Plain-text document sources:
-- -- --
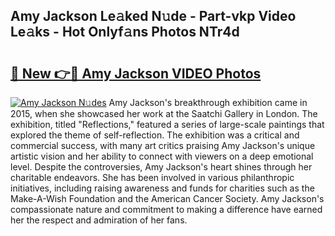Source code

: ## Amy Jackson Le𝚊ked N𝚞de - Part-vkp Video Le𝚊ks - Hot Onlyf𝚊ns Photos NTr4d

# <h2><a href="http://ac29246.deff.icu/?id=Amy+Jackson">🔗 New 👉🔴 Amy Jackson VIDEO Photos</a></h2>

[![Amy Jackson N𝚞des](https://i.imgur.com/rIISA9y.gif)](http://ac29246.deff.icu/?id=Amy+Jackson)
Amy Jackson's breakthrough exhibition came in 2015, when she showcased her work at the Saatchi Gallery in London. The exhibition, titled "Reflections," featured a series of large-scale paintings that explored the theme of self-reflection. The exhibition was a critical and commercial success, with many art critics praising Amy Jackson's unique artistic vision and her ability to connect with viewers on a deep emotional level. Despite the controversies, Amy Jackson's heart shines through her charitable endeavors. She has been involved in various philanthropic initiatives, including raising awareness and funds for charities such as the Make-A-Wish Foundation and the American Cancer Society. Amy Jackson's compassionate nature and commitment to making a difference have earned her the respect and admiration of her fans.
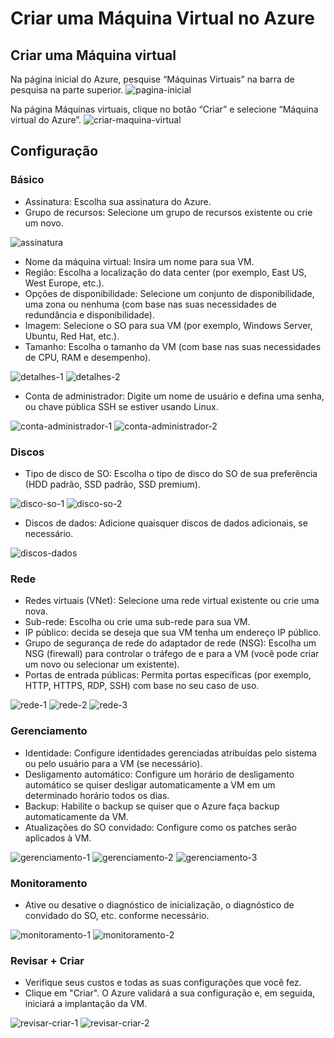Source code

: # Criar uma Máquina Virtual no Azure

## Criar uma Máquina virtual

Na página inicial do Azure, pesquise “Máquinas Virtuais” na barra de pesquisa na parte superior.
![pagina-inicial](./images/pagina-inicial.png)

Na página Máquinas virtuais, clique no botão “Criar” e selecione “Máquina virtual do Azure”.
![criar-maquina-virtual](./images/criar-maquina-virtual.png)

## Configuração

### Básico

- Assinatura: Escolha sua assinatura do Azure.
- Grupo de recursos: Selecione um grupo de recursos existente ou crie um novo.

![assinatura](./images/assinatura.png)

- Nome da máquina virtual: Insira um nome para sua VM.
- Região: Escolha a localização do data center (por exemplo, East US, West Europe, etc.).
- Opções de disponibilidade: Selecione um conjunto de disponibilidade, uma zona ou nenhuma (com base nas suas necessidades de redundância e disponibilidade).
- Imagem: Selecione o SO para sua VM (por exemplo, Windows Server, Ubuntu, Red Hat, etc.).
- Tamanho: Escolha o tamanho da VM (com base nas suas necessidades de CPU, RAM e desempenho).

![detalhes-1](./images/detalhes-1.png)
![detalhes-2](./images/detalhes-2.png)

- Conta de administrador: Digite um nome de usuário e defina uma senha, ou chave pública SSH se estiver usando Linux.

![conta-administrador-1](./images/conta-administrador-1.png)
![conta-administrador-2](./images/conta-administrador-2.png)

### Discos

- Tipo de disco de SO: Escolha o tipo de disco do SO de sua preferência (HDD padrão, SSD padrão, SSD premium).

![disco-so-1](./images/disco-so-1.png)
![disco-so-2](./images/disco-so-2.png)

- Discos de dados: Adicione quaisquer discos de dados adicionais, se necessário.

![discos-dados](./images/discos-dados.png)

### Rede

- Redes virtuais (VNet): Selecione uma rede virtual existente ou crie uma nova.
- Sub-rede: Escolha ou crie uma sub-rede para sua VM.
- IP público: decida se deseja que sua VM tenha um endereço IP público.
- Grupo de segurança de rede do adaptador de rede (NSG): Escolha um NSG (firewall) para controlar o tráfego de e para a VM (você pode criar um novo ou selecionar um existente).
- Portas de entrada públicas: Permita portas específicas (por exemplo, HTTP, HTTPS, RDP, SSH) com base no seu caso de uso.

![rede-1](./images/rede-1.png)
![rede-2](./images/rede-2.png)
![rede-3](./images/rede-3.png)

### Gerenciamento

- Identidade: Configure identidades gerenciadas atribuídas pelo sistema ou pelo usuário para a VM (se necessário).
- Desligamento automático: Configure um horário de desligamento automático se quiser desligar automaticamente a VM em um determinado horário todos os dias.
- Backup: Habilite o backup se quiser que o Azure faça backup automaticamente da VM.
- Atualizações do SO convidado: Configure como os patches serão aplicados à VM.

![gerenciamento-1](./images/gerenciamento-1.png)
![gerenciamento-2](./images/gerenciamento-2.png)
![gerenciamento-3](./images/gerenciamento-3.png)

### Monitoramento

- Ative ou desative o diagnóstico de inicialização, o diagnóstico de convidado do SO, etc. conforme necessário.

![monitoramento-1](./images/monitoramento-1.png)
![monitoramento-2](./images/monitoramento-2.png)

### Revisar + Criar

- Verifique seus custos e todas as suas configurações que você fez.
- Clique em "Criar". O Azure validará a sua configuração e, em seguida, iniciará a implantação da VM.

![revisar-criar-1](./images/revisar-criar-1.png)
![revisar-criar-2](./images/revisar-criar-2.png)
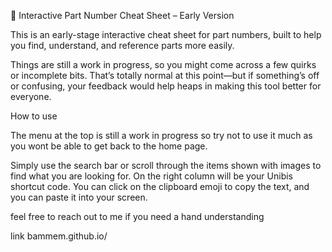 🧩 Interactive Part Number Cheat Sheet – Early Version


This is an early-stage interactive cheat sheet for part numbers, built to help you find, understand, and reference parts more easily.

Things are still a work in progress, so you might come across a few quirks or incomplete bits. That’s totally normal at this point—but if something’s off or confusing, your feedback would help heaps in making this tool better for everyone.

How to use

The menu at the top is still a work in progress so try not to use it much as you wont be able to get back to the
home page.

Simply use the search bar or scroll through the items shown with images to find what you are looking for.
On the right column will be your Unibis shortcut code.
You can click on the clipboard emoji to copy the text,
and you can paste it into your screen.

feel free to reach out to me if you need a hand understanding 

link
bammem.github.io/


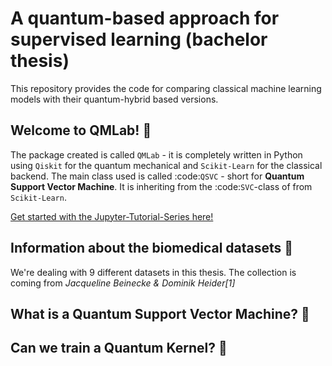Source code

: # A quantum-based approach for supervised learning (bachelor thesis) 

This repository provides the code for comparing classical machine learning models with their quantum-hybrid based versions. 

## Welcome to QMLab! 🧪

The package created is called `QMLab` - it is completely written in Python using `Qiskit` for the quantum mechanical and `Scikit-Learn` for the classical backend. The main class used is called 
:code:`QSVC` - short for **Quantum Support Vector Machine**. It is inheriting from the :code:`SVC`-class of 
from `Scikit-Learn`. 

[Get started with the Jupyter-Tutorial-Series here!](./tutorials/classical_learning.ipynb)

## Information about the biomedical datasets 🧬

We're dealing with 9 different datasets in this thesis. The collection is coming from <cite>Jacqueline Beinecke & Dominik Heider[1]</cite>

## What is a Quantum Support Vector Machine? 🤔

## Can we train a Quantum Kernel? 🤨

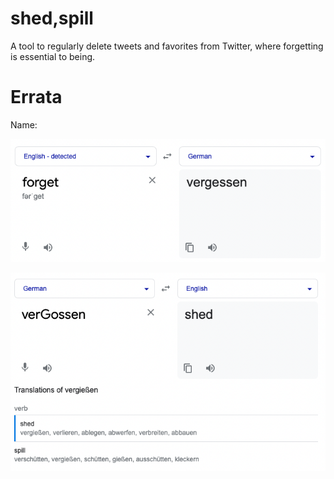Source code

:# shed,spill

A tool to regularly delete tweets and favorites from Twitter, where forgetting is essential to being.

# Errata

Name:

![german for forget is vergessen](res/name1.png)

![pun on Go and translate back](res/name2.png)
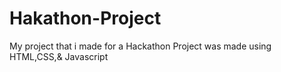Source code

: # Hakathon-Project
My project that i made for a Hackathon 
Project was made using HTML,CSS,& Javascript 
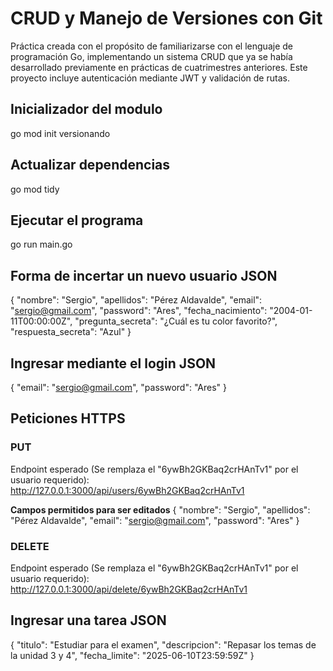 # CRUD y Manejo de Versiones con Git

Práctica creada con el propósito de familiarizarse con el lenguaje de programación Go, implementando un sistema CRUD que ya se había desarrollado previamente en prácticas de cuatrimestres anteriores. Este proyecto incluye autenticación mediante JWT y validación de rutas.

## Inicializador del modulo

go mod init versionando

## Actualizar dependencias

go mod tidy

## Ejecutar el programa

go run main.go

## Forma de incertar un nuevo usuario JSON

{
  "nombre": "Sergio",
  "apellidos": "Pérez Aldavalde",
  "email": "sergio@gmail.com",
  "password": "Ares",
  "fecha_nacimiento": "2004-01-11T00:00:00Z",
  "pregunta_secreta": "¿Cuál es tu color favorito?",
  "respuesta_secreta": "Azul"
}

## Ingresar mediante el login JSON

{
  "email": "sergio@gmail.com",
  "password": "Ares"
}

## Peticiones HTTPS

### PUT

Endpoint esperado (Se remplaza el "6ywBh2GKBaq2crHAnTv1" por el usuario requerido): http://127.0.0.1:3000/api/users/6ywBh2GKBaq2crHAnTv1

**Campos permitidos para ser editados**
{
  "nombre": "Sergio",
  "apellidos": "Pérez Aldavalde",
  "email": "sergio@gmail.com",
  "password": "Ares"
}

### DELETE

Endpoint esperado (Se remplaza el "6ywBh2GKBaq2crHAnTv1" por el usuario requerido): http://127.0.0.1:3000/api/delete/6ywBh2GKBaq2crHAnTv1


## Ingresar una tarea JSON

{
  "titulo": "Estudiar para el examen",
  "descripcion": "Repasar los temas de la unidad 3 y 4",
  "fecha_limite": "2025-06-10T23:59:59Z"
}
-- -- --
- WHAT THE TASK ASKS:
Where a line of the data holds "esperado", show that line.

- ANSWER AREA:
Endpoint esperado (Se remplaza el "6ywBh2GKBaq2crHAnTv1" por el usuario requerido): http://127.0.0.1:3000/api/users/6ywBh2GKBaq2crHAnTv1
Endpoint esperado (Se remplaza el "6ywBh2GKBaq2crHAnTv1" por el usuario requerido): http://127.0.0.1:3000/api/delete/6ywBh2GKBaq2crHAnTv1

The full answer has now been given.